2e Guerre mondiale/70e: 60 millions de morts plus tard, le révisionnisme est plus vivant que jamais (WWII: 60 million dead later, revisionism lives on)

Churchill, Truman & StalinA l’occasion du 70e anniversaire du déclenchement de la Deuxième Guerre mondiale …

L’historien militaire américain Victor Davis Hanson revient sur certaines idées reçues, qui semblent avoir la vie longue, des historiens révisionnistes.

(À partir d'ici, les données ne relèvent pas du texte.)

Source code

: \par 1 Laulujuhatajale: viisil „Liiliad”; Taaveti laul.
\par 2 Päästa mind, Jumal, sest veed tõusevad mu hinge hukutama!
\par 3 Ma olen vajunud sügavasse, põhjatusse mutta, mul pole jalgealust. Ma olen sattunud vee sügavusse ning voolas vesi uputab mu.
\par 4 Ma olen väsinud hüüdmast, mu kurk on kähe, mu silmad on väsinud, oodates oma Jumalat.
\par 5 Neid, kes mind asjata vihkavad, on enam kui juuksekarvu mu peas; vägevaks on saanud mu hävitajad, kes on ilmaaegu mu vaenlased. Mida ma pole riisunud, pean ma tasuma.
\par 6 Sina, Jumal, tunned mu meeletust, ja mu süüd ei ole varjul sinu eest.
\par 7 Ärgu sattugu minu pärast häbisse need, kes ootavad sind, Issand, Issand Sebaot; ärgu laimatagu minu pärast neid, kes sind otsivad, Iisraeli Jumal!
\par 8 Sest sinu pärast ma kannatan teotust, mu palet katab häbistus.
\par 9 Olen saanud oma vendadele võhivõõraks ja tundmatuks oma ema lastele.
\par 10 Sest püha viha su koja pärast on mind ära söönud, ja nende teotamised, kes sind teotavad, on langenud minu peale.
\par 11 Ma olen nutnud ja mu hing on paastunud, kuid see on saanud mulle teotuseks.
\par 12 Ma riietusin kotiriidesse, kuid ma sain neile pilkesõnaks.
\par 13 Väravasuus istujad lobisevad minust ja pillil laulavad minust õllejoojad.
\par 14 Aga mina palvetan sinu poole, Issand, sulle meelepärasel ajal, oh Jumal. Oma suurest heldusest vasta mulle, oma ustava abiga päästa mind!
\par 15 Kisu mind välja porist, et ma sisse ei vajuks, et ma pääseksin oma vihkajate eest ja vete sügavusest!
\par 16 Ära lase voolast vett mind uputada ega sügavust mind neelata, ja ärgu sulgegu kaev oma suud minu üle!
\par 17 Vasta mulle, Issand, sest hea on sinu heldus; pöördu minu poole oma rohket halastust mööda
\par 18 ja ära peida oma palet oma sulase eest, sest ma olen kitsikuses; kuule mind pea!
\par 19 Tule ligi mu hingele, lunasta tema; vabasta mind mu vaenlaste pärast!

Notamment les termes du Traité de Versailles (pas aussi durs qu’il est dit), les raisons de l’agression nazie (la non-occupation et le manque de supervision de l’Allemagne après 1918), l’apport des Soviétiques (effectivement responsables de la mort de deux tiers des troupes allemandes, mais aussi du dépècement de la Pologne et du pillage (laborieux) de la petite Finlande comme, jusqu’à l’invasion allemande (pour faire plier, après Napoléon, le « dernier espoir d’une Angleterre aux abois » mais plus coriace que prévue?), de la fourniture de matières premières stratégiques à la machine militaire nazie sans parler de la subjugation de l’Europe de l’est après guerre).

Ou, malgré son intervention tardive et ses relativement faibles pertes, l’apport américain (aucune autre puissance ne combattit sur autant de fronts et de manière aussi décisive de l’Allemagne au Japon et de l’Afrique du nord à la Sicile, l’Italie, l’Europe occidentale et aux Iles du Pacifique, fournissant une aide massive de l’Angleterre à la Chine et à l’Union soviétique).

Sans parler de l’apport britannique (effectivement à bout de souffle à partir de 43, mais décisifs les deux premières années, se battant quasiment seuls contre l’enfer du Blitz et l’Europe entière avant l’intervention américaine et le renversement d’alliances soviétique).

Et sans compter qu’à la veille de l’entrée en guerre des Etats-Unis, la victoire alliée était loin d’être acquise, Hitler controlant l’essentiel de l’Europe actuelle de l’Atlantique à la banlieue de Moscou et du Cercle artique au Sahara, avant l’apport décisif des troupes soviétiques, de la machine industrielle américaine et de l’expérience britannique.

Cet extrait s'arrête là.